(Extracted entries begins)

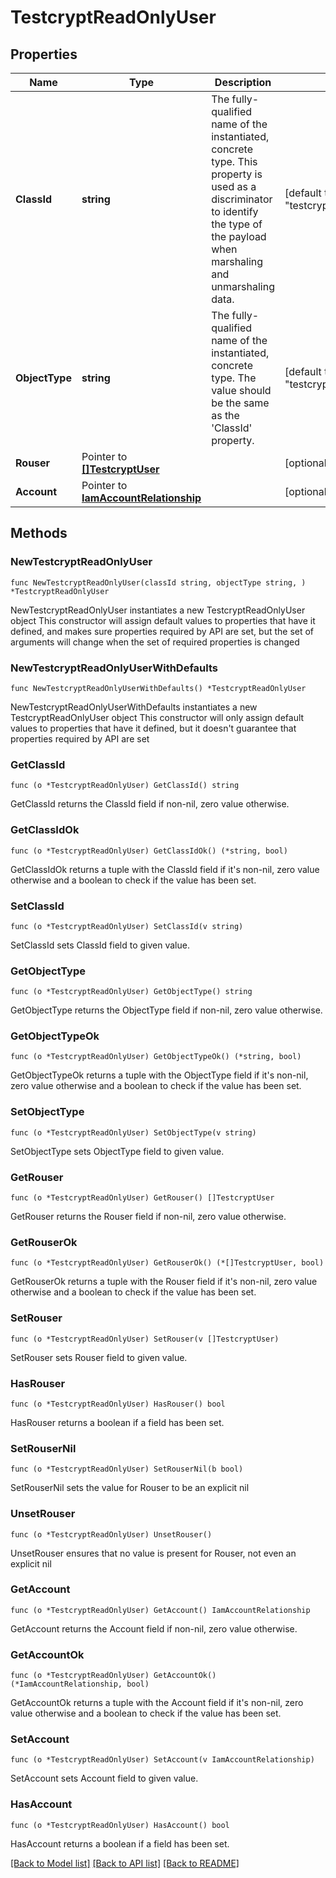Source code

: # TestcryptReadOnlyUser

## Properties

Name | Type | Description | Notes
------------ | ------------- | ------------- | -------------
**ClassId** | **string** | The fully-qualified name of the instantiated, concrete type. This property is used as a discriminator to identify the type of the payload when marshaling and unmarshaling data. | [default to "testcrypt.ReadOnlyUser"]
**ObjectType** | **string** | The fully-qualified name of the instantiated, concrete type. The value should be the same as the &#39;ClassId&#39; property. | [default to "testcrypt.ReadOnlyUser"]
**Rouser** | Pointer to [**[]TestcryptUser**](TestcryptUser.md) |  | [optional] 
**Account** | Pointer to [**IamAccountRelationship**](iam.Account.Relationship.md) |  | [optional] 

## Methods

### NewTestcryptReadOnlyUser

`func NewTestcryptReadOnlyUser(classId string, objectType string, ) *TestcryptReadOnlyUser`

NewTestcryptReadOnlyUser instantiates a new TestcryptReadOnlyUser object
This constructor will assign default values to properties that have it defined,
and makes sure properties required by API are set, but the set of arguments
will change when the set of required properties is changed

### NewTestcryptReadOnlyUserWithDefaults

`func NewTestcryptReadOnlyUserWithDefaults() *TestcryptReadOnlyUser`

NewTestcryptReadOnlyUserWithDefaults instantiates a new TestcryptReadOnlyUser object
This constructor will only assign default values to properties that have it defined,
but it doesn't guarantee that properties required by API are set

### GetClassId

`func (o *TestcryptReadOnlyUser) GetClassId() string`

GetClassId returns the ClassId field if non-nil, zero value otherwise.

### GetClassIdOk

`func (o *TestcryptReadOnlyUser) GetClassIdOk() (*string, bool)`

GetClassIdOk returns a tuple with the ClassId field if it's non-nil, zero value otherwise
and a boolean to check if the value has been set.

### SetClassId

`func (o *TestcryptReadOnlyUser) SetClassId(v string)`

SetClassId sets ClassId field to given value.


### GetObjectType

`func (o *TestcryptReadOnlyUser) GetObjectType() string`

GetObjectType returns the ObjectType field if non-nil, zero value otherwise.

### GetObjectTypeOk

`func (o *TestcryptReadOnlyUser) GetObjectTypeOk() (*string, bool)`

GetObjectTypeOk returns a tuple with the ObjectType field if it's non-nil, zero value otherwise
and a boolean to check if the value has been set.

### SetObjectType

`func (o *TestcryptReadOnlyUser) SetObjectType(v string)`

SetObjectType sets ObjectType field to given value.


### GetRouser

`func (o *TestcryptReadOnlyUser) GetRouser() []TestcryptUser`

GetRouser returns the Rouser field if non-nil, zero value otherwise.

### GetRouserOk

`func (o *TestcryptReadOnlyUser) GetRouserOk() (*[]TestcryptUser, bool)`

GetRouserOk returns a tuple with the Rouser field if it's non-nil, zero value otherwise
and a boolean to check if the value has been set.

### SetRouser

`func (o *TestcryptReadOnlyUser) SetRouser(v []TestcryptUser)`

SetRouser sets Rouser field to given value.

### HasRouser

`func (o *TestcryptReadOnlyUser) HasRouser() bool`

HasRouser returns a boolean if a field has been set.

### SetRouserNil

`func (o *TestcryptReadOnlyUser) SetRouserNil(b bool)`

 SetRouserNil sets the value for Rouser to be an explicit nil

### UnsetRouser
`func (o *TestcryptReadOnlyUser) UnsetRouser()`

UnsetRouser ensures that no value is present for Rouser, not even an explicit nil
### GetAccount

`func (o *TestcryptReadOnlyUser) GetAccount() IamAccountRelationship`

GetAccount returns the Account field if non-nil, zero value otherwise.

### GetAccountOk

`func (o *TestcryptReadOnlyUser) GetAccountOk() (*IamAccountRelationship, bool)`

GetAccountOk returns a tuple with the Account field if it's non-nil, zero value otherwise
and a boolean to check if the value has been set.

### SetAccount

`func (o *TestcryptReadOnlyUser) SetAccount(v IamAccountRelationship)`

SetAccount sets Account field to given value.

### HasAccount

`func (o *TestcryptReadOnlyUser) HasAccount() bool`

HasAccount returns a boolean if a field has been set.


[[Back to Model list]](../README.md#documentation-for-models) [[Back to API list]](../README.md#documentation-for-api-endpoints) [[Back to README]](../README.md)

(Extracted entries ends)

## [What you should do]
Whenever the string "instantiated" shows up in a line of the entries, copy that line.

## [Result of the task]
**ClassId** | **string** | The fully-qualified name of the instantiated, concrete type. This property is used as a discriminator to identify the type of the payload when marshaling and unmarshaling data. | [default to "testcrypt.ReadOnlyUser"]
**ObjectType** | **string** | The fully-qualified name of the instantiated, concrete type. The value should be the same as the &#39;ClassId&#39; property. | [default to "testcrypt.ReadOnlyUser"]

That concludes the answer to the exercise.